Starting with the line that contains "em bases de", reproduce each line through the end of the listing below, with no other output.

SOURCE MATERIAL>
• • • • •
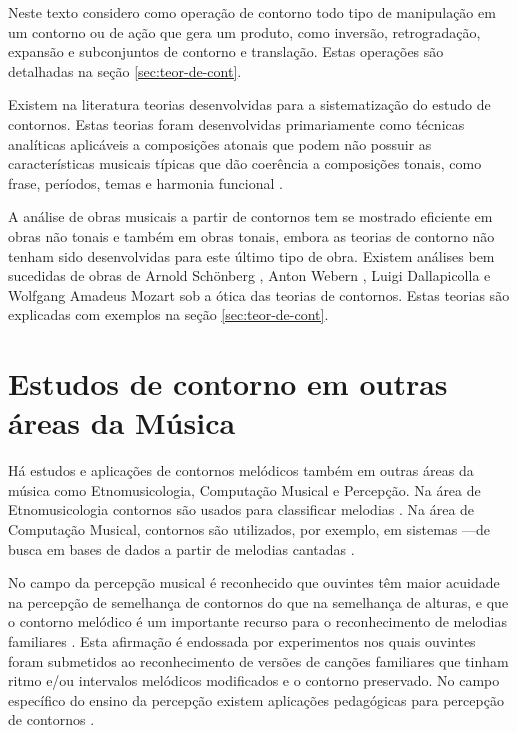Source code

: Neste texto considero como operação de contorno todo tipo de
manipulação em um contorno ou de ação que gera um produto, como
inversão, retrogradação, expansão e subconjuntos de contorno e
translação. Estas operações são detalhadas na seção
\ref{sec:teor-de-cont}.

Existem na literatura teorias desenvolvidas para a sistematização do
estudo de contornos. Estas teorias foram desenvolvidas primariamente
como técnicas analíticas aplicáveis a composições atonais que podem
não possuir as características musicais típicas que dão coerência a
composições tonais, como frase, períodos, temas e harmonia funcional
\cite[p. 1]{beard03:contour}.

A análise de obras musicais a partir de contornos tem se mostrado
eficiente em obras não tonais e também em obras tonais, embora as
teorias de contorno não tenham sido desenvolvidas para este último
tipo de obra. Existem análises bem sucedidas de obras de Arnold
Schönberg \cite{friedmann85:methodology}, Anton Webern
\cite{clifford95:contour}, Luigi Dallapicolla
\cite{marvin88:generalized} e Wolfgang Amadeus Mozart
\cite{beard03:contour} sob a ótica das teorias de contornos. Estas
teorias são explicadas com exemplos na seção \ref{sec:teor-de-cont}.

\section{Estudos de contorno em outras áreas da Música}
\label{sec:estudos-de-contorno}

Há estudos e aplicações de contornos melódicos também em outras áreas
da música como Etnomusicologia, Computação Musical e Percepção. Na
área de Etnomusicologia contornos são usados para classificar melodias
\cite{adams76:melodic}. Na área de Computação Musical, contornos são
utilizados, por exemplo, em sistemas ---de busca
em bases de dados a partir de melodias cantadas
\cite{ghias.ea95:query}.

No campo da percepção musical é reconhecido que ouvintes têm maior
acuidade na percepção de semelhança de contornos do que na semelhança
de alturas, e que o contorno melódico é um importante recurso para o
reconhecimento de melodias familiares \cite[p. 226,
136]{dowling.ea86:music}. Esta afirmação é endossada por experimentos
\cite{white60:recognition,dowling.ea71:contour} nos quais ouvintes
foram submetidos ao reconhecimento de versões de canções familiares
que tinham ritmo e/ou intervalos melódicos modificados e o contorno
preservado. No campo específico do ensino da percepção existem
aplicações pedagógicas para percepção de contornos
\cite{marvin88:generalized,friedmann90:ear}.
• • • • •
THE COMPLETED TASK>
em bases de dados a partir de melodias cantadas
\cite{ghias.ea95:query}.

No campo da percepção musical é reconhecido que ouvintes têm maior
acuidade na percepção de semelhança de contornos do que na semelhança
de alturas, e que o contorno melódico é um importante recurso para o
reconhecimento de melodias familiares \cite[p. 226,
136]{dowling.ea86:music}. Esta afirmação é endossada por experimentos
\cite{white60:recognition,dowling.ea71:contour} nos quais ouvintes
foram submetidos ao reconhecimento de versões de canções familiares
que tinham ritmo e/ou intervalos melódicos modificados e o contorno
preservado. No campo específico do ensino da percepção existem
aplicações pedagógicas para percepção de contornos
\cite{marvin88:generalized,friedmann90:ear}.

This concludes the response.